Of course, there was never a chance that the commission would endorse the Equal Rights Amendment, despite its claim to be approaching the study of the ERA without prejudice. By design, too many commissioners came from labor or women's groups that opposed it. Because a body with no ERA supporters would lack credibility, Marguerite Rawalt, a past president of the BPW and a member of the National Woman's party, had been appointed, but she was the only certain ERA supporter of the membership of twenty-six. In addition, Peterson, Ellickson, and the Women's Bureau staff maintained a careful watch over the commission, monitoring proposals and making the administration position clear.[47]

Although she knew Peterson would not allow many ERA supporters on the commission, Emma Guffey Miller, Democratic National Committee member and NWP chairman, did not take her exclusion philosophically.
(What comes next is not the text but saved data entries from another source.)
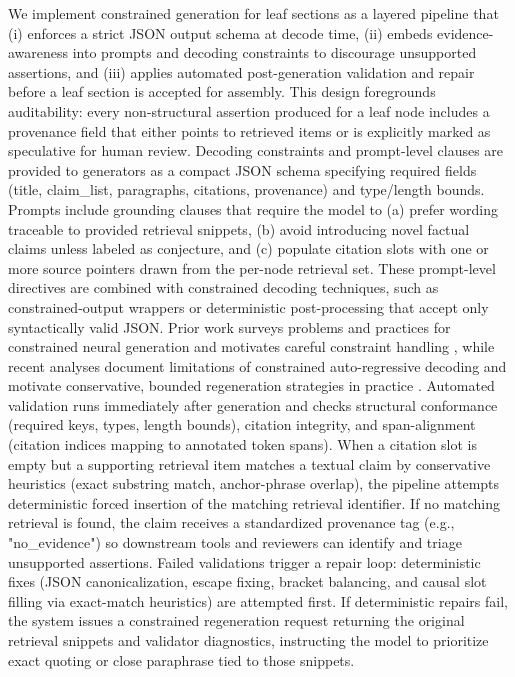 \documentclass{article}%
\begin{document}
%
We implement constrained generation for leaf sections as a layered pipeline that (i) enforces a strict JSON output schema at decode time, (ii) embeds evidence-awareness into prompts and decoding constraints to discourage unsupported assertions, and (iii) applies automated post-generation validation and repair before a leaf section is accepted for assembly.
This design foregrounds auditability: every non-structural assertion produced for a leaf node includes a provenance field that either points to retrieved items or is explicitly marked as speculative for human review.
Decoding constraints and prompt-level clauses are provided to generators as a compact JSON schema specifying required fields (title, claim_list, paragraphs, citations, provenance) and type/length bounds.
Prompts include grounding clauses that require the model to (a) prefer wording traceable to provided retrieval snippets, (b) avoid introducing novel factual claims unless labeled as conjecture, and (c) populate citation slots with one or more source pointers drawn from the per-node retrieval set.
These prompt-level directives are combined with constrained decoding techniques, such as constrained-output wrappers or deterministic post-processing that accept only syntactically valid JSON.
Prior work surveys problems and practices for constrained neural generation and motivates careful constraint handling \cite{web_garbacea_2022_why_is_constrained_neural_language_generation_pa},
while recent analyses document limitations of constrained auto-regressive decoding and motivate conservative, bounded regeneration strategies in practice \cite{web_wu_2025_constrained_auto_regressive_decoding_constrains_}.
Automated validation runs immediately after generation and checks structural conformance (required keys, types, length bounds), citation integrity, and span-alignment (citation indices mapping to annotated token spans).
When a citation slot is empty but a supporting retrieval item matches a textual claim by conservative heuristics (exact substring match, anchor-phrase overlap), the pipeline attempts deterministic forced insertion of the matching retrieval identifier.
If no matching retrieval is found, the claim receives a standardized provenance tag (e.g., "no_evidence") so downstream tools and reviewers can identify and triage unsupported assertions.
Failed validations trigger a repair loop: deterministic fixes (JSON canonicalization, escape fixing, bracket balancing, and causal slot filling via exact-match heuristics) are attempted first.
If deterministic repairs fail, the system issues a constrained regeneration request returning the original retrieval snippets and validator diagnostics, instructing the model to prioritize exact quoting or close paraphrase tied to those snippets.
\end{document}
She brought her displeasure to the attention of John Bailey, chairman of the DNC, and to Governor David L. Lawrence of Pennsylvania, a state in which the Guffeys and Millers had significant political clout. Lawrence confidently wrote to the White House asking that Miller be given a seat on the commission, but to his surprise he received a letter, drafted by Peterson, regretfully denying his request but offering Miller a seat on the commission's subordinate body, the Committee on Civil and Political Rights. Even this appointment did not come to pass, because Edith Green, the committee chairman, vetoed Miller's participation. Miller continued her efforts to win a place on the commission until its conclusion, but Peterson squelched her petitions without much difficulty, explaining to the White House staff that the commission contained no political members except members of Congress and the cabinet. Furthermore, Peterson said, Marguerite Rawalt represented Miller's point of view. Miller's extended campaign to become a member of the Commission came to nothing.[48]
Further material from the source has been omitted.